:: Work task ::
Look through the records below and copy each line that includes the word "binary".

:: Extracted information ::
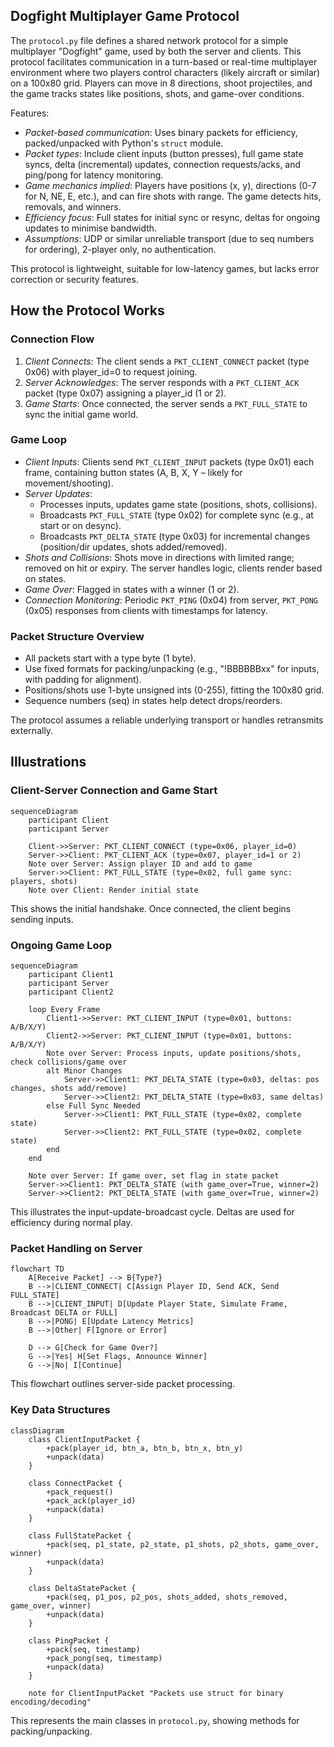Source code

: 
## Dogfight Multiplayer Game Protocol

The `protocol.py` file defines a shared network protocol for a simple multiplayer
"Dogfight" game, used by both the server and clients. This protocol facilitates
communication in a turn-based or real-time multiplayer environment where two players
control characters (likely aircraft or similar) on a 100x80 grid. Players can move
in 8 directions, shoot projectiles, and the game tracks states like positions,
shots, and game-over conditions.


Features:
- *Packet-based communication*: Uses binary packets for efficiency, packed/unpacked
  with Python's `struct` module.
- *Packet types*: Include client inputs (button presses), full game state syncs,
  delta (incremental) updates, connection requests/acks, and ping/pong for latency monitoring.
- *Game mechanics implied*: Players have positions (x, y), directions (0-7 for N, NE, E, etc.),
  and can fire shots with range. The game detects hits, removals, and winners.
- *Efficiency focus*: Full states for initial sync or resync, deltas for ongoing updates
  to minimise bandwidth.
- *Assumptions*: UDP or similar unreliable transport (due to seq numbers for ordering),
  2-player only, no authentication.

This protocol is lightweight, suitable for low-latency games, but lacks error correction or security features.


## How the Protocol Works

### Connection Flow
1. *Client Connects*: The client sends a `PKT_CLIENT_CONNECT` packet (type 0x06) with player_id=0 to request joining.
2. *Server Acknowledges*: The server responds with a `PKT_CLIENT_ACK` packet (type 0x07) assigning a player_id (1 or 2).
3. *Game Starts*: Once connected, the server sends a `PKT_FULL_STATE` to sync the initial game world.

### Game Loop
- *Client Inputs*: Clients send `PKT_CLIENT_INPUT` packets (type 0x01) each frame, containing button states
  (A, B, X, Y – likely for movement/shooting).
- *Server Updates*:
  - Processes inputs, updates game state (positions, shots, collisions).
  - Broadcasts `PKT_FULL_STATE` (type 0x02) for complete sync (e.g., at start or on desync).
  - Broadcasts `PKT_DELTA_STATE` (type 0x03) for incremental changes (position/dir updates, shots added/removed).
- *Shots and Collisions*: Shots move in directions with limited range; removed on hit or expiry.
  The server handles logic, clients render based on states.
- *Game Over*: Flagged in states with a winner (1 or 2).
- *Connection Monitoring*: Periodic `PKT_PING` (0x04) from server, `PKT_PONG` (0x05) responses from
  clients with timestamps for latency.


### Packet Structure Overview
- All packets start with a type byte (1 byte).
- Use fixed formats for packing/unpacking (e.g., "!BBBBBBxx" for inputs, with padding for alignment).
- Positions/shots use 1-byte unsigned ints (0-255), fitting the 100x80 grid.
- Sequence numbers (seq) in states help detect drops/reorders.

The protocol assumes a reliable underlying transport or handles retransmits externally.


## Illustrations

### Client-Server Connection and Game Start

```mermaid
sequenceDiagram
    participant Client
    participant Server
    
    Client->>Server: PKT_CLIENT_CONNECT (type=0x06, player_id=0)
    Server->>Client: PKT_CLIENT_ACK (type=0x07, player_id=1 or 2)
    Note over Server: Assign player ID and add to game
    Server->>Client: PKT_FULL_STATE (type=0x02, full game sync: players, shots)
    Note over Client: Render initial state
```

This shows the initial handshake. Once connected, the client begins sending inputs.


### Ongoing Game Loop

```mermaid
sequenceDiagram
    participant Client1
    participant Server
    participant Client2
    
    loop Every Frame
        Client1->>Server: PKT_CLIENT_INPUT (type=0x01, buttons: A/B/X/Y)
        Client2->>Server: PKT_CLIENT_INPUT (type=0x01, buttons: A/B/X/Y)
        Note over Server: Process inputs, update positions/shots, check collisions/game over
        alt Minor Changes
            Server->>Client1: PKT_DELTA_STATE (type=0x03, deltas: pos changes, shots add/remove)
            Server->>Client2: PKT_DELTA_STATE (type=0x03, same deltas)
        else Full Sync Needed
            Server->>Client1: PKT_FULL_STATE (type=0x02, complete state)
            Server->>Client2: PKT_FULL_STATE (type=0x02, complete state)
        end
    end
    
    Note over Server: If game over, set flag in state packet
    Server->>Client1: PKT_DELTA_STATE (with game_over=True, winner=2)
    Server->>Client2: PKT_DELTA_STATE (with game_over=True, winner=2)
```

This illustrates the input-update-broadcast cycle. Deltas are used for efficiency during normal play.


### Packet Handling on Server

```mermaid
flowchart TD
    A[Receive Packet] --> B{Type?}
    B -->|CLIENT_CONNECT| C[Assign Player ID, Send ACK, Send FULL_STATE]
    B -->|CLIENT_INPUT| D[Update Player State, Simulate Frame, Broadcast DELTA or FULL]
    B -->|PONG| E[Update Latency Metrics]
    B -->|Other| F[Ignore or Error]
    
    D --> G[Check for Game Over?]
    G -->|Yes| H[Set Flags, Announce Winner]
    G -->|No| I[Continue]
```

This flowchart outlines server-side packet processing.


### Key Data Structures

```mermaid
classDiagram
    class ClientInputPacket {
        +pack(player_id, btn_a, btn_b, btn_x, btn_y)
        +unpack(data)
    }
    
    class ConnectPacket {
        +pack_request()
        +pack_ack(player_id)
        +unpack(data)
    }
    
    class FullStatePacket {
        +pack(seq, p1_state, p2_state, p1_shots, p2_shots, game_over, winner)
        +unpack(data)
    }
    
    class DeltaStatePacket {
        +pack(seq, p1_pos, p2_pos, shots_added, shots_removed, game_over, winner)
        +unpack(data)
    }
    
    class PingPacket {
        +pack(seq, timestamp)
        +pack_pong(seq, timestamp)
        +unpack(data)
    }
    
    note for ClientInputPacket "Packets use struct for binary encoding/decoding"
```

This represents the main classes in `protocol.py`, showing methods for packing/unpacking.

:: Completed task ::
- *Packet-based communication*: Uses binary packets for efficiency, packed/unpacked
    note for ClientInputPacket "Packets use struct for binary encoding/decoding"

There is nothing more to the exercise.